The publisher creates a persistent local signer at `~/.bitsocial-ai-moderation-mod-log-signer.json`, stores its read offset in `~/.bitsocial-ai-moderation-mod-log-state.json`, and submits the private challenge answer when publishing. Each mod-log post includes the AI action, verdict reason, matched rule indexes, source community, publication kind, author identifiers, available CIDs, link metadata, content/title, provider/model, cache key, prompt hash, and rule hash.

## Test Coverage

The coverage badge reports line coverage generated with `yarn test:coverage`. On pushes to `master`, CI writes a Shields-compatible endpoint payload and publishes it to GitHub Pages.

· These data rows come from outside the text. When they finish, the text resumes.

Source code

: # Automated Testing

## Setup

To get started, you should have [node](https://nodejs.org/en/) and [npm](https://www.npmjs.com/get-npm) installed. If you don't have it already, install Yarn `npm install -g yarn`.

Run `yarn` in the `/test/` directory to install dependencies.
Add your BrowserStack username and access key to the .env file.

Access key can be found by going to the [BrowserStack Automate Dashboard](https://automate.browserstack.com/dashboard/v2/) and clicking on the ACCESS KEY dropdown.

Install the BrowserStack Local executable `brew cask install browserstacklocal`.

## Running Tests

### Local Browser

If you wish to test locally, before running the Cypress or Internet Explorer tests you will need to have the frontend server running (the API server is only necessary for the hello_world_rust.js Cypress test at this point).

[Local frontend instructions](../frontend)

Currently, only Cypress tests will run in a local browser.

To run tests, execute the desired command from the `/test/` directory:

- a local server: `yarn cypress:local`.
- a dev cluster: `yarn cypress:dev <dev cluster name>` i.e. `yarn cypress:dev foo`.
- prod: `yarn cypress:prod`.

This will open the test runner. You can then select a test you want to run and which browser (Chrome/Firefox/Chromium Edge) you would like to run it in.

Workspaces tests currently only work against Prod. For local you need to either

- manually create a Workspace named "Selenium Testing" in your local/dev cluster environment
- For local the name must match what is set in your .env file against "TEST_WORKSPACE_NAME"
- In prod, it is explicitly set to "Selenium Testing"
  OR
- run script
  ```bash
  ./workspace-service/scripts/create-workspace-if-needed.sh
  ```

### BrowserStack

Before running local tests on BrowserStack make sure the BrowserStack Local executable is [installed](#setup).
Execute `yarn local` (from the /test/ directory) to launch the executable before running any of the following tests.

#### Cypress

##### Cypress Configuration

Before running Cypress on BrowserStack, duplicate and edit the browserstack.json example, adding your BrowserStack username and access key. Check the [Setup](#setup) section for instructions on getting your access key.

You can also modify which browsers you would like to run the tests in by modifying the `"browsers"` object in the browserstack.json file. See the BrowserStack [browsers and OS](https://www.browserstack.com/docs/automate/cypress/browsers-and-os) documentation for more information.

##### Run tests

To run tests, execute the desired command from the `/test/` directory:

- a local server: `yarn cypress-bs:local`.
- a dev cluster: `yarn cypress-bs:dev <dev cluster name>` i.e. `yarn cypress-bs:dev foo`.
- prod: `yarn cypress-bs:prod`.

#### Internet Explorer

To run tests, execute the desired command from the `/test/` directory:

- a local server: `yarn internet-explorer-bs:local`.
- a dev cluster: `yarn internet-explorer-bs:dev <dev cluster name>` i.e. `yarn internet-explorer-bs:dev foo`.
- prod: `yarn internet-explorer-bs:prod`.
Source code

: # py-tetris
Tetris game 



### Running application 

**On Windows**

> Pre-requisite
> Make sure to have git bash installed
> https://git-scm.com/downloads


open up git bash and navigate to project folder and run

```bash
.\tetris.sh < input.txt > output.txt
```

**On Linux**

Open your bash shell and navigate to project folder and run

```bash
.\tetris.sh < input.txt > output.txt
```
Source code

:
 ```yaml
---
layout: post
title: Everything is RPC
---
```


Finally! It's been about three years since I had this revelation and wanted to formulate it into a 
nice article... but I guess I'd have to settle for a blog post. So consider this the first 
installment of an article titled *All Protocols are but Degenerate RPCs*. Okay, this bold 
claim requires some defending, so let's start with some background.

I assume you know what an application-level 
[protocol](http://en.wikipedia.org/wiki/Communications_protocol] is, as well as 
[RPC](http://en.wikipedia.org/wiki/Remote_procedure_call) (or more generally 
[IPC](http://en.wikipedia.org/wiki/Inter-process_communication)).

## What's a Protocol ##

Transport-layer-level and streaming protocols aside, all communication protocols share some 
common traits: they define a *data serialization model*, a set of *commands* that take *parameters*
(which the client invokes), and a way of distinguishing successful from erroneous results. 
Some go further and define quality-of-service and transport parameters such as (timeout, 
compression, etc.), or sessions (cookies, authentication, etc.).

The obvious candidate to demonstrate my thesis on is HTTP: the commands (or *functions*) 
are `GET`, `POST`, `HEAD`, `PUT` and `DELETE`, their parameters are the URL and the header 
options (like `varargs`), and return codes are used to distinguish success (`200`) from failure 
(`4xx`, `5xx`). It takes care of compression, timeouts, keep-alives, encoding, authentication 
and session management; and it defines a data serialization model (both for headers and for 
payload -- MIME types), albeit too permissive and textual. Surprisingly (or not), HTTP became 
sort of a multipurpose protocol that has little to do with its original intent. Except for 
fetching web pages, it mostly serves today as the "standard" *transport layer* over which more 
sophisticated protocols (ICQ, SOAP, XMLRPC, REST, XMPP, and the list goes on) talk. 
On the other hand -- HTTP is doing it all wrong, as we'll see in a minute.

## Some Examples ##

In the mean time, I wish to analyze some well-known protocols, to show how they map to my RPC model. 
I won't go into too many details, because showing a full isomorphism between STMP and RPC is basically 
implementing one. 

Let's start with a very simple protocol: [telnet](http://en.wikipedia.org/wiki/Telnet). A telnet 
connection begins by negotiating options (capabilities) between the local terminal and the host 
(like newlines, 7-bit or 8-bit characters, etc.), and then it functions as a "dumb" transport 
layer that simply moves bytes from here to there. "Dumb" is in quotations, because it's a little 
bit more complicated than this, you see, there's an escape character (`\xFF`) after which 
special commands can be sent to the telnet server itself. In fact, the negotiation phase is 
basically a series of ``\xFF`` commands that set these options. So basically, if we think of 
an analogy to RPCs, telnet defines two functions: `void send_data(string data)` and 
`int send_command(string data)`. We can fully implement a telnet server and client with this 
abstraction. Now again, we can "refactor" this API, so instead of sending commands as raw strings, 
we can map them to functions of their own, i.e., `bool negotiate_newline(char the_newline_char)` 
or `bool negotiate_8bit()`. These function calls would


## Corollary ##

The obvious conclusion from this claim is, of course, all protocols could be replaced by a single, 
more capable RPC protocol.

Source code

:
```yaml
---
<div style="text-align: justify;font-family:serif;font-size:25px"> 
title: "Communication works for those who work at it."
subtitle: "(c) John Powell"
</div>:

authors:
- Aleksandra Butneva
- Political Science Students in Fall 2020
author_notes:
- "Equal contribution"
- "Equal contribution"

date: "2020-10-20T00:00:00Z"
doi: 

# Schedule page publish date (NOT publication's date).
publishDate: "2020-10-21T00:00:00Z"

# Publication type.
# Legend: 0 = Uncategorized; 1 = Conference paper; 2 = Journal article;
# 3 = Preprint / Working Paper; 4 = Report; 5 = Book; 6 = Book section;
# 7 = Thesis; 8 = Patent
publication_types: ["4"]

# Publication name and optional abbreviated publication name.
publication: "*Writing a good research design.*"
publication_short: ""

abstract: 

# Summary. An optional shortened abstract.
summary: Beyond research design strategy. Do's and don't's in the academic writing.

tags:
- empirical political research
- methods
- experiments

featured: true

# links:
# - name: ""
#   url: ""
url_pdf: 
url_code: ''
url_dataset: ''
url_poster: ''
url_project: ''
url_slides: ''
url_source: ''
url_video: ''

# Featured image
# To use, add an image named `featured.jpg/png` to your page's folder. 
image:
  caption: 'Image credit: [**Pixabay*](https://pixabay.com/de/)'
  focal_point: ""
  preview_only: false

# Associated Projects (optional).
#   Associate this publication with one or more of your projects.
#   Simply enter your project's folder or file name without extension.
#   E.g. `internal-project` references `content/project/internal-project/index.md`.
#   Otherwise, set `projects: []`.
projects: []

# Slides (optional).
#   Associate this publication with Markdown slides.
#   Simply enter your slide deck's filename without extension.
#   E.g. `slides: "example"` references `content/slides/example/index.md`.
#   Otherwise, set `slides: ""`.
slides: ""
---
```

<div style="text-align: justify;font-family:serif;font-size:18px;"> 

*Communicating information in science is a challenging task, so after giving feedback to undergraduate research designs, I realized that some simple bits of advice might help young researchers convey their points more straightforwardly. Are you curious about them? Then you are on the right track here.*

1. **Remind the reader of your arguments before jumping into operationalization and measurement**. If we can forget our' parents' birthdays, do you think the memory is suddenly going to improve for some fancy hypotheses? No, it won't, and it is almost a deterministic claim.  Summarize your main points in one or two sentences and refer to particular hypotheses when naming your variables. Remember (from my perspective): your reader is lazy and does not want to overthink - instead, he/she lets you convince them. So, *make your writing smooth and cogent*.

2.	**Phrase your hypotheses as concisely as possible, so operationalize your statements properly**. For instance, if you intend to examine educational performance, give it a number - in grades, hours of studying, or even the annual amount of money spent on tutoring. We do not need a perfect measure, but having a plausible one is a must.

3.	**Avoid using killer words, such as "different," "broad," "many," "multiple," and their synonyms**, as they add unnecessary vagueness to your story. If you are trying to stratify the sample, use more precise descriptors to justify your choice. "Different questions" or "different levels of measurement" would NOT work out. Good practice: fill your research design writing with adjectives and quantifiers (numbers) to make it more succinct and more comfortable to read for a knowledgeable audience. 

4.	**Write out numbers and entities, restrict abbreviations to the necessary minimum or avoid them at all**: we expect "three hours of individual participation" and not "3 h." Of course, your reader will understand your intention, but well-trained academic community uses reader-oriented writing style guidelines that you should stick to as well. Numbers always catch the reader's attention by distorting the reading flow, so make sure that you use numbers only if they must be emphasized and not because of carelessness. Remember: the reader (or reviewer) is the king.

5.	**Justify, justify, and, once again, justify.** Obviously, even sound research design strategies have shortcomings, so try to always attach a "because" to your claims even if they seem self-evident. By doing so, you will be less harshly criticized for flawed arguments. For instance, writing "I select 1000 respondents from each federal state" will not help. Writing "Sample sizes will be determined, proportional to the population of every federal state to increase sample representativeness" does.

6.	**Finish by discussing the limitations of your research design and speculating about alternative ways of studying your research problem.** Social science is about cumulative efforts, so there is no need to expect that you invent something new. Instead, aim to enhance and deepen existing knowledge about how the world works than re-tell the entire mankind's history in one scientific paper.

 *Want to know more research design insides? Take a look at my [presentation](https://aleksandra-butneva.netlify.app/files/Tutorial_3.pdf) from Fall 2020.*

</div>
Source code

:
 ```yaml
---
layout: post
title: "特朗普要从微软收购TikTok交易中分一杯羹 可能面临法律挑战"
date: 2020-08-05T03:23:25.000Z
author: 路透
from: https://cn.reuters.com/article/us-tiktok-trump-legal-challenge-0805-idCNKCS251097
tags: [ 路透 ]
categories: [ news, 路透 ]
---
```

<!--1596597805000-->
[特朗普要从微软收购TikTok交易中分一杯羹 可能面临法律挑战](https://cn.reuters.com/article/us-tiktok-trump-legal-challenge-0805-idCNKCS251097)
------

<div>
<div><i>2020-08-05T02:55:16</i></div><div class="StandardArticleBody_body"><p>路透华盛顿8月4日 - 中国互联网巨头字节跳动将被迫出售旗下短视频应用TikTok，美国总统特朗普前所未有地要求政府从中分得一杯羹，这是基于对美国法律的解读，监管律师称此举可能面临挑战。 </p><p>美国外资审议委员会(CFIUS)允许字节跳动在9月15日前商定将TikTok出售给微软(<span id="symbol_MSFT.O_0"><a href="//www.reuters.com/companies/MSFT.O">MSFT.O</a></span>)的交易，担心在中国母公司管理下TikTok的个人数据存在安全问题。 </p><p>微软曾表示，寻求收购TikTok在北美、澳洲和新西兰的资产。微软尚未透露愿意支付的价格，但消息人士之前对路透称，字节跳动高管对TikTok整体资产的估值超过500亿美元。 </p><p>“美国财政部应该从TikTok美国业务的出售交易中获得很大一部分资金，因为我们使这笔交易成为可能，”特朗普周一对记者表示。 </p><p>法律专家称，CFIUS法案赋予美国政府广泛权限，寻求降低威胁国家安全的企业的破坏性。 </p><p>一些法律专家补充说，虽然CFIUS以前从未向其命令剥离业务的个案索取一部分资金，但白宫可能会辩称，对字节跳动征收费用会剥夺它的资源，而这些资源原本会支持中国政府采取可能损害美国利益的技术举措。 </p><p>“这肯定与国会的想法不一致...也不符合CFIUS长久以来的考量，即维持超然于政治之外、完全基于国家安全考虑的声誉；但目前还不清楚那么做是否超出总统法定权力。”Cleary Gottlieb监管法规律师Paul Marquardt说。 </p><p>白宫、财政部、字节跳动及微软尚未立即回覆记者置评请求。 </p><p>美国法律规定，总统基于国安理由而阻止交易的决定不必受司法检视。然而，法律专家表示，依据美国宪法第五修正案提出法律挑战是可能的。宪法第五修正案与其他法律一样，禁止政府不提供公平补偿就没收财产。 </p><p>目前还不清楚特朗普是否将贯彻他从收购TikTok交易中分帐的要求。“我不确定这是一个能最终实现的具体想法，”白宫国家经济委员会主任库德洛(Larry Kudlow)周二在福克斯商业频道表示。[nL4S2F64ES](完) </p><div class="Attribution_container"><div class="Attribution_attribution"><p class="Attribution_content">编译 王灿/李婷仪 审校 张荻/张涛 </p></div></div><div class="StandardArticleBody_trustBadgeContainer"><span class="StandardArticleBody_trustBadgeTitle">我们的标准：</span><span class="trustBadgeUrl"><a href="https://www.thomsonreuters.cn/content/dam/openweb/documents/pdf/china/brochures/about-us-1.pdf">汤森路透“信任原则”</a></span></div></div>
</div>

The test suite covers the moderation-critical flow: OpenAI-compatible Responses and chat-completions requests include `community.rules`, model `review` verdicts fail the `allow` branch and pass the `review` branch used with `pendingApproval`, provider outages and malformed responses route new comments to review, and content edits are rejected on review or outage.

## Publishing

The first npm publish must create the package before trusted publishing can be configured:

```bash
npm publish --access public
```

After the package exists, configure npm trusted publishing:

- Publisher: GitHub Actions
- Organization: `bitsocialnet`
- Repository: `ai-moderation-challenge`
- Workflow filename: `publish.yml`
- Environment: leave blank

Equivalent npm CLI command:

```bash
npm trust github @bitsocial/ai-moderation-challenge --repo bitsocialnet/ai-moderation-challenge --file publish.yml
```

Future releases publish automatically when `package.json` version changes on `master`. The publish workflow skips versions that already exist on npm.